今回の原画展は,「PROGRESSIONS」「The Movie Art」「TYO Special」「Memories Of The Future」の4セクションからなっている。内覧会では,キュレーターである松井博司氏によるプレスツアーも行われ,氏の解説のもとで作品を観賞できた。
「PROGRESSIONS」には,活動初期から現在までのミード氏自薦作品50点が展示されている。ソニーのMSX機「HiTBiT」のCMで使われた「City On A Megabeam」など,ある年齢層以上の人には懐かしく感じられるイラストも多い。
氏のイラストの特徴は,未来的かつ機能美に溢れたメカが登場しつつ,ある種の物語性が感じられるところにある。国際スポーツフェアのキーアート「Running of six Drgxx」では,6体のメカによるレースに人々が熱狂する姿が描かれている。観客の手を良く見るとモバイル端末的なデバイスが握られていて,松井氏はこうした部分にも注目してほしいと話していた。1983年にして現在のモバイル事情を予言しているようにも見え,興味深い。
「The Movie Art」は,文字通りに映画関連の展示。「ブレードランナー」のスピナーやデッカードのセダン,「2010年」のアレクセイ・レオーノフ号,「ショート・サーキット」のナンバー・ファイブ,「エイリアン2」のスラコ号に関する沢山のスケッチなど,映画を見た人の印象に残るデザインが並ぶ。

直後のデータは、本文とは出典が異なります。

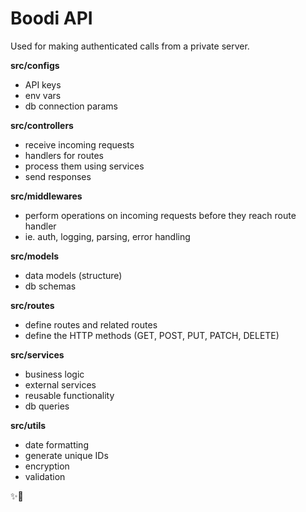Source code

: # Boodi API

Used for making authenticated calls from a private server.

**src/configs**

- API keys
- env vars
- db connection params

**src/controllers**

- receive incoming requests
- handlers for routes
- process them using services
- send responses

**src/middlewares**

- perform operations on incoming requests before they reach route handler
- ie. auth, logging, parsing, error handling

**src/models**

- data models (structure)
- db schemas

**src/routes**

- define routes and related routes
- define the HTTP methods (GET, POST, PUT, PATCH, DELETE)

**src/services**

- business logic
- external services
- reusable functionality
- db queries

**src/utils**

- date formatting
- generate unique IDs
- encryption
- validation

✨🎨
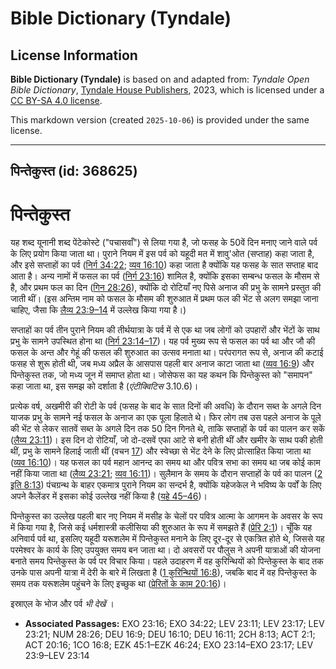 # Bible Dictionary (Tyndale)

## License Information

**Bible Dictionary (Tyndale)** is based on and adapted from: _Tyndale Open Bible Dictionary_, [Tyndale House Publishers](https://tyndaleopenresources.com/), 2023, which is licensed under a [CC BY-SA 4.0 license](https://creativecommons.org/licenses/by-sa/4.0/legalcode.en).

This markdown version (created `2025-10-06`) is provided under the same license.



--------------------------------

## पिन्तेकुस्त (id: 368625)

पिन्तेकुस्त
===========

यह शब्द यूनानी शब्द पेंटेकोस्टे ("पचासवाँ") से लिया गया है, जो फसह के 50वें दिन मनाए जाने वाले पर्व के लिए प्रयोग किया जाता था। पुराने नियम में इस पर्व को यहूदी मत में शावु'ओत (सप्ताह) कहा जाता है, और इसे सप्ताहों का पर्व ([निर्ग 34:22](https://ref.ly/Exod34:22); [व्यव 16:10](https://ref.ly/Deut16:10)) कहा जाता है क्योंकि यह फसह के सात सप्ताह बाद आता है। अन्य नामों में फसल का पर्व ([निर्ग 23:16](https://ref.ly/Exod23:16)) शामिल है, क्योंकि इसका सम्बन्ध फसल के मौसम से है, और प्रथम फल का दिन ([गिन 28:26](https://ref.ly/Num28:26)), क्योंकि दो रोटियाँ नए पिसे अनाज की प्रभु के सामने प्रस्तुत की जाती थीं। (इस अन्तिम नाम को फसल के मौसम की शुरुआत में प्रथम फल की भेंट से अलग समझा जाना चाहिए, जैसा कि [लैव्य 23:9–14](https://ref.ly/Lev23:9-Lev23:14) में उल्लेख किया गया है।)

सप्ताहों का पर्व तीन पुराने नियम की तीर्थयात्रा के पर्व में से एक था जब लोगों को उपहारों और भेंटों के साथ प्रभु के सामने उपस्थित होना था ([निर्ग 23:14–17](https://ref.ly/Exod23:14-Exod23:17))। यह पर्व मुख्य रूप से फसल का पर्व था और जौ की फसल के अन्त और गेहूं की फसल की शुरुआत का उत्सव मनाता था। परंपरागत रूप से, अनाज की कटाई फसह से शुरू होती थी, जब मध्य अप्रैल के आसपास पहली बार अनाज काटा जाता था ([व्यव 16:9](https://ref.ly/Deut16:9)) और पिन्तेकुस्त तक, जो मध्य जून में समाप्त होता था। जोसेफस का यह कथन कि पिन्तेकुस्त को "समापन" कहा जाता था, इस समझ को दर्शाता है (*एंटीक्विटिस* 3\.10\.6\)।

प्रत्येक वर्ष, अखमीरी की रोटी के पर्व (फसह के बाद के सात दिनों की अवधि) के दौरान सब्त के अगले दिन याजक प्रभु के सामने नई फसल के अनाज का एक पूला हिलाते थे। फिर लोग तब उस पहले अनाज के पूले की भेंट से लेकर सातवें सब्त के अगले दिन तक 50 दिन गिनते थे, ताकि सप्ताहों के पर्व का पालन कर सकें ([लैव्य 23:11](https://ref.ly/Lev23:11))। इस दिन दो रोटियाँ, जो दो\-दसवें एफा आटे से बनी होती थीं और खमीर के साथ पकी होती थीं, प्रभु के सामने हिलाई जाती थीं (वचन [17](https://ref.ly/Lev23:17)) और स्वेच्छा से भेंट देने के लिए प्रोत्साहित किया जाता था ([व्यव 16:10](https://ref.ly/Deut16:10))। यह फसल का पर्व महान आनन्द का समय था और पवित्र सभा का समय था जब कोई काम नहीं किया जाता था ([लैव्य 23:21](https://ref.ly/Lev23:21); [व्यव 16:11](https://ref.ly/Deut16:11))। सुलैमान के समय के दौरान सप्ताहों के पर्व का पालन ([2 इति 8:13](https://ref.ly/2Chr8:13)) पंचग्रन्थ के बाहर एकमात्र पुराने नियम का सन्दर्भ है, क्योंकि यहेजकेल ने भविष्य के पर्वों के लिए अपने कैलेंडर में इसका कोई उल्लेख नहीं किया है ([यहे 45–46](https://ref.ly/Ezek45:1-Ezek46:24))।

पिन्तेकुस्त का उल्लेख पहली बार नए नियम में मसीह के चेलों पर पवित्र आत्मा के आगमन के अवसर के रूप में किया गया है, जिसे कई धर्मशास्त्री कलीसिया की शुरुआत के रूप में समझते हैं ([प्रेरि 2:1](https://ref.ly/Acts2:1))। चूँकि यह अनिवार्य पर्व था, इसलिए यहूदी यरूशलेम में पिन्तेकुस्त मनाने के लिए दूर\-दूर से एकत्रित होते थे, जिससे यह परमेश्वर के कार्य के लिए उपयुक्त समय बन जाता था। दो अवसरों पर पौलुस ने अपनी यात्राओं की योजना बनाते समय पिन्तेकुस्त के पर्व पर विचार किया। पहले उदाहरण में वह कुरिन्थियों को पिन्तेकुस्त के बाद तक उनके पास अपनी यात्रा में देरी के बारे में लिखता है ([1 कुरिन्थियों 16:8](https://ref.ly/1Cor16:8)), जबकि बाद में वह पिन्तेकुस्त के समय तक यरूशलेम पहुंचने के लिए इच्छुक था ([प्रेरितों के काम 20:16](https://ref.ly/Acts20:16))।

इस्राएल के भोज और पर्व *भी देखें* ।

* **Associated Passages:** EXO 23:16; EXO 34:22; LEV 23:11; LEV 23:17; LEV 23:21; NUM 28:26; DEU 16:9; DEU 16:10; DEU 16:11; 2CH 8:13; ACT 2:1; ACT 20:16; 1CO 16:8; EZK 45:1–EZK 46:24; EXO 23:14–EXO 23:17; LEV 23:9–LEV 23:14

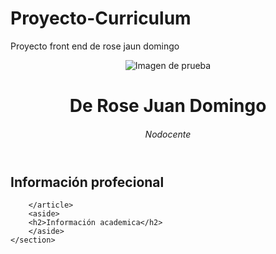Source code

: # Proyecto-Curriculum
Proyecto front end de rose jaun domingo
<!DOCTYPE html>
<html lang="es">
<head>
    <meta charset="UTF-8">
    <meta http-equiv="X-UA-Compatible" content="IE=edge">
    <meta name="viewport" content="width=device-width, initial-scale=1.0">
    <title>Proyecto Integrados Front end</title>
    <link rel="stylesheet" href="C:\Users\jdderose\Desktop\visual studio code\css\estilos-proyecto-final.css">
    <link rel="preconnect" href="https://fonts.googleapis.com">
<link rel="preconnect" href="https://fonts.gstatic.com" crossorigin>
<link href="https://fonts.googleapis.com/css2?family=Roboto:ital,wght@0,100;1,100&family=Shantell+Sans:wght@300&display=swap" rel="stylesheet">
</head>
<body>
    <header>
        <img src="https://randomuser.me/api/portraits/men/75.jpg" alt="Imagen de prueba">
        <div>
        <h1>De Rose Juan Domingo</h1>
        <h6>Nodocente</h6>
        </div>
    </header>
    <section>
        <article>
        <h2>Información profecional</h2>
        
        </article>
        <aside>
        <h2>Información academica</h2>
        </aside>
    </section>
</body>
</html>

特に「ブレードランナー」は,氏のデザインワークがその後に続くサイバーパンクものの世界観を定義した感があるため,このジャンルが好きな人は必見だろう。また,「機動戦士ガンダム」のハリウッド映画化計画が持ち上がったときに描かれた「Zak’s Attack Gundam World」といった珍品もあるため,こちらにも注目だ。
アニメファンにとっての目玉となるのが「TYO Special」。こちらは「∀ガンダム」と「YAMATO2520」がフィーチャーされている。
ガンダム20周年記念作品として制作された「∀ガンダム」では,それまでになかったモビルスーツのデザインを生み出すため,ミード氏に白羽の矢が立ったが,氏のデザインがあまりに斬新だったため,富野由悠季氏をはじめとする日本側スタッフが困惑した……というエピソードが有名だ。
ここでは「∀ガンダム」「ターンX」「スモー」「フラット」「ウォドム(イラストの題は『ディアナカウンター』)」「バンディット」のデザインが展示されている。日本で考えるキャラクターものとしてのメカデザインと,ロボット兵器としての機能性を追及したミード氏のデザイン,そのすれ違いを予習したうえでデザイン画を見ると,より一層趣深いだろう。
なお,コーナーの壁面には∀ガンダムとターンXのイラストがあしらわれ,フォトスポットとなっている。特にターンXは,イラストのサイズが大きいため,“運用を続けながらパーツをかき集めて修理を繰り返し,アシンメトリー(左右非対称)になった”というデザインコンセプトが一目で理解できる。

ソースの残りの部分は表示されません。